Such a strong desire for color. The world here so relentlessly white. But there is sun, lots of it, and the prospect of days warming up a little this week. This is a good thing since early morning temperatures have been reported at -32 and -17! But the sun is, miraculously, warm! Always the warm sun. I'm not an outdoor person - even in pursuit of photographs. You won't find me hiking in the snowy woods or shushing down a mountainside in January. But everything is around me already.
When I pay attention, there is much to see. Even if I've photographed or written about it before, it's new again. When I face a blank page in my notebook I can fill it by observing what is within my vision and that will lead me somewhere else. Everything is a sketchbook. The green yarn I use today to knit a sock will remind me six months from now that I knitted it on a January day when I longed for spring and the sun tricked me into believing that it wasn't deadly cold outside. And if I give those socks to someone else, will what I thought about be passed along in the stitches? Who can say. For a half hour snow and ice make singular patterns on the deck, gone now. I don't remember that sepia light. At this time of year the landscape seems to reform itself every other minute.

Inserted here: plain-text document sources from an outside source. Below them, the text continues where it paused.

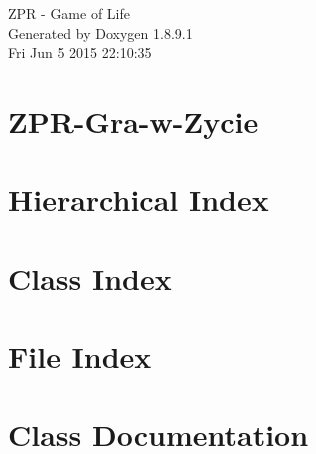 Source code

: \documentclass[twoside]{book}
\newcommand{\+}{\discretionary{\mbox{\scriptsize$\hookleftarrow$}}{}{}}
\newcommand{\clearemptydoublepage}{%
  \newpage{\pagestyle{empty}\cleardoublepage}%
}
\begin{document}
\hypersetup{pageanchor=false,
             bookmarks=true,
             bookmarksnumbered=true,
             pdfencoding=unicode
            }
\begin{titlepage}
\vspace*{7cm}
\begin{center}%
{\Large Z\+P\+R -\/ Game of Life }\\
\vspace*{1cm}
{\large Generated by Doxygen 1.8.9.1}\\
\vspace*{0.5cm}
{\small Fri Jun 5 2015 22:10:35}\\
\end{center}
\end{titlepage}
\clearemptydoublepage
\tableofcontents
\clearemptydoublepage
{}
\hypersetup{pageanchor=true}

\chapter{Z\+P\+R-\/\+Gra-\/w-\/\+Zycie}
\label{md__r_e_a_d_m_e}
\hypertarget{md__r_e_a_d_m_e}{}

\chapter{Hierarchical Index}

\chapter{Class Index}

\chapter{File Index}

\chapter{Class Documentation}













































\end{document}
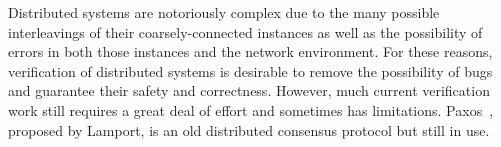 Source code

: 
Distributed systems are notoriously complex due to the many possible interleavings of their coarsely-connected 
instances as well as the possibility of errors in both  those instances and the network environment. 
For these reasons, verification of distributed systems is desirable to remove the possibility of bugs and guarantee their safety and correctness. 
However, much current verification work still requires a great deal of effort and sometimes has limitations.
Paxos~\cite{paxos}, proposed by Lamport, is an old distributed consensus protocol but still in use. 


%
%
%
%
%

As a sketchbook, my pictures won't be photoshopped or enhanced - if there are imperfections it's because my world is imperfect...but compelling...shadows on the wall of the hair salon...or the geranium blooming vividly against the glass as if to brazenly contradict the season...
...photographers deal in things that are continually vanishing, and when they have vanished, there is no contrivance on earth that can make them come back again....what is gone is gone forever.
All quotes are from Henri Cartier-Bresson, "master of the instant". Another of my enduring heroes of camera and notebook.